TRDDC Home

Student Projects 2006-2007: Topics

Work at TRDDC is focused in different groups, each specializing in a key area. Projects of an interdisciplinary nature are also carried out. With expertise in process engineering, software engineering tools and technologies, advanced techniques, and in systems engineering methodologies, TRDDC provides solutions within TCS and for major clients. 

The research work is academically rigorous; researchers from TRDDC regularly present their work at international symposia and publish their papers in reputed journals.

For the year 2006-07, TRDDC plans to offer projects for final year students of engineering in the following three  areas:

  •  Software Engineering

  • Business and IT alignment

  • Business and Data Analytics

1. Consistency Checking of Requirements Document

A requirements document consists of a data dictionary modeled as a business entity diagram and a detailed description of the business operations written in English. The objective is to check that the words used in the English description are consistent with the words in the data dictionary. This requires identifying nouns and verbs in the English text and checking if an entry exists for the noun or verb or its variant in the data dictionary. The tool should also check if a verb has been used consistently.


2. Development of predicate abstraction prototype tool for C programs

Many of the software engineering requirements emanating from quality assurance require some sort of model checking over the source code. Given an infinite state space of a general program, it is impossible to perform any model checking. For this purpose, an abstract of the program is required with respect to the properties of interest. The objective of this project is to create an abstraction of a given program (which will be another program) with respect to properties of interest represented as predicates over program entities.

The tool is expected to have input as the predicate in which one is interested.. These predicates would be defined in terms of existing program variables. The object is to generate another program, which is equivalent to the original one with respect to the predicates. That is, every possible path in the original program corresponds to a path in the generated program and predicate values computed in both cases are the same. The project will involve using our existing static data flow analysis capabilities to come with an as precise abstracted program as possible. This will be on similar lines as the c2bp tool of SLAM tool kit of Microsoft.

3. Design Abstractions

To represent software systems as abstract design models (devoid of program details) is a known but complex problem. With a focus on legacy systems, we are working towards defining and arriving at abstractions that represent different aspects of software systems. Example abstractions for online programs are GUI, Navigations, Services, Calculations. We aim to extract the abstractions as much automatically as possible. Given the source code of the system, challenge is to use different program analysis techniques (static data-flow analysis, constraint analysis, etc.) and combine them to build the abstractions.

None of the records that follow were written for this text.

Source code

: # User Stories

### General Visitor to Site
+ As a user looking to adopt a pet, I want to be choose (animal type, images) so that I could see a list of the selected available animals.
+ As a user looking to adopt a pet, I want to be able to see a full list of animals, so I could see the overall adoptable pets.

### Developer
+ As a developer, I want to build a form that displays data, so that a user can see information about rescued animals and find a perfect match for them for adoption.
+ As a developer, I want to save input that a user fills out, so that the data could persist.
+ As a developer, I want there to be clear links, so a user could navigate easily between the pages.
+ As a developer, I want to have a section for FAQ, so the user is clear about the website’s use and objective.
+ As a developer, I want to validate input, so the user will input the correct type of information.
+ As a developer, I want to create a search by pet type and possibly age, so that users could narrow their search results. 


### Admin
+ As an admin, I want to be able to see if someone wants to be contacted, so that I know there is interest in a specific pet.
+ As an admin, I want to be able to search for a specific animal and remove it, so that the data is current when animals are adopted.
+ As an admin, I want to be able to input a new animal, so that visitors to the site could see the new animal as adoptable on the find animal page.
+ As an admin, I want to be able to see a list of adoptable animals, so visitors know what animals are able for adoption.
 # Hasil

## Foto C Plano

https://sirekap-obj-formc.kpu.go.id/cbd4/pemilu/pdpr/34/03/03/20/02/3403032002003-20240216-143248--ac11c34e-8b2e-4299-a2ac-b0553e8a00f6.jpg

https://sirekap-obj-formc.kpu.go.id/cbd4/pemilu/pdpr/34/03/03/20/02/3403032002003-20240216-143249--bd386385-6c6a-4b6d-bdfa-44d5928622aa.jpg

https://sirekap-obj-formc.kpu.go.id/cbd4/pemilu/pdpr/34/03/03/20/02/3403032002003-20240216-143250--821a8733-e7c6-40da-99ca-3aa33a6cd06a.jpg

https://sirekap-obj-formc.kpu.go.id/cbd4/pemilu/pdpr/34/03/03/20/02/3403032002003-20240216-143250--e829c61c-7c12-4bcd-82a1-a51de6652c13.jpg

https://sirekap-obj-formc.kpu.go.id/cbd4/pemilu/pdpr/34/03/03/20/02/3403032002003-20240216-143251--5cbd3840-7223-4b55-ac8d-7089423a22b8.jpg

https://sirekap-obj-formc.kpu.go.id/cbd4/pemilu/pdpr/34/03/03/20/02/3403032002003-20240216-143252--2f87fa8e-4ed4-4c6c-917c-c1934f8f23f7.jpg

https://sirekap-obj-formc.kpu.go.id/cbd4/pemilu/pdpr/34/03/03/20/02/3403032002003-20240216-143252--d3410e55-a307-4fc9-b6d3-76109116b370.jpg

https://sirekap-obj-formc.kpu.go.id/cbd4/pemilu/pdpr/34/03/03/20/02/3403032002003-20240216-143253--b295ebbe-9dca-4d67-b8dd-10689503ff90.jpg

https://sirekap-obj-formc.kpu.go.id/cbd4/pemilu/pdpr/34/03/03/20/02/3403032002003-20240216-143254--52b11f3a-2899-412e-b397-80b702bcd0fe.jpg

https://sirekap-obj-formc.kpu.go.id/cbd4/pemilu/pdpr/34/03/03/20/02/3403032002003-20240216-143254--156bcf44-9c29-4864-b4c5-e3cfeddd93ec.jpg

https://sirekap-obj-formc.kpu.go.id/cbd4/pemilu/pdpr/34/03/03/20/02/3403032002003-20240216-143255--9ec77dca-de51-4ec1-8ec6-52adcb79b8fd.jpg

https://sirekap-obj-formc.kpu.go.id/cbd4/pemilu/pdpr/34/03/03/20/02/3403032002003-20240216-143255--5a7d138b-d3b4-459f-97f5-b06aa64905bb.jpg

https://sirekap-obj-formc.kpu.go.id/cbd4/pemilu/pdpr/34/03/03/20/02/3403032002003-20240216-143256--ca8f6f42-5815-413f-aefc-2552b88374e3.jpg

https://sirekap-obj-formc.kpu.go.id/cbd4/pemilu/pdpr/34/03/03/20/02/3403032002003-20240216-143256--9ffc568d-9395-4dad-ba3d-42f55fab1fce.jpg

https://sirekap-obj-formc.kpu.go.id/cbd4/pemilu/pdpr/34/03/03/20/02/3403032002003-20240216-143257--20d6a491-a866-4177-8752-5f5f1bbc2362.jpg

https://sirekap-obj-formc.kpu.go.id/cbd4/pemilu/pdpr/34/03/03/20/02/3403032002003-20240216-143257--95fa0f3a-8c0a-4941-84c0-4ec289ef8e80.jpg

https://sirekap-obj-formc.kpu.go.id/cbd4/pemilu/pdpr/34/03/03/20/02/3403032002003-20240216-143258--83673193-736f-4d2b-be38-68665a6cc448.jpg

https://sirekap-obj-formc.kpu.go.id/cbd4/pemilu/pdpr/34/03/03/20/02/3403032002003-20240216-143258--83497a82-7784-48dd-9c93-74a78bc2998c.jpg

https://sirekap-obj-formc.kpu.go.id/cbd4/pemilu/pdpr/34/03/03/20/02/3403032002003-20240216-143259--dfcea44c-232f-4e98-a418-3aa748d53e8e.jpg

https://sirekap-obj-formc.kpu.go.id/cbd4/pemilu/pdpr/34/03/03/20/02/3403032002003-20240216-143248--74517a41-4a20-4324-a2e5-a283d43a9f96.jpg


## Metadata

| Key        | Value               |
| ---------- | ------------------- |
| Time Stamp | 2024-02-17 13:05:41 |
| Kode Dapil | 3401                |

Aspects of a software system that we wish to explore and build prototype extraction tools for, in this year are:

  • Use-Cases: With a basic conceptualization of ideas completed, we wish to define extraction methods based on static program analysis and implement them to develop prototype tools.
  • Components: Using prototype tools of design model extraction, we wish to explore the re-factored ‘design’ of a legacy system to identify component boundaries.

4. Java Program Analysis

To support continuous evolution of Java programs and prevent them from becoming legacy, the programs must continue to exhibit certain properties, for example, modularity, security, and performance. We propose to apply program analysis techniques on Java programs to identify programming patterns that exhibit such properties. With the evolved (modified) program, we would like to check and measure these properties, and ensure that the properties are retained.

The specific work areas that we would like to explore in this year are:

  • Java analysis: Specialize the generic program analyzer to analyze Java programs for control flow and data flow properties.
  • For few specific properties of Java programs in the area of security, we would like to build prototype tools to measure the properties and compare them for multiple versions of a set of Java programs.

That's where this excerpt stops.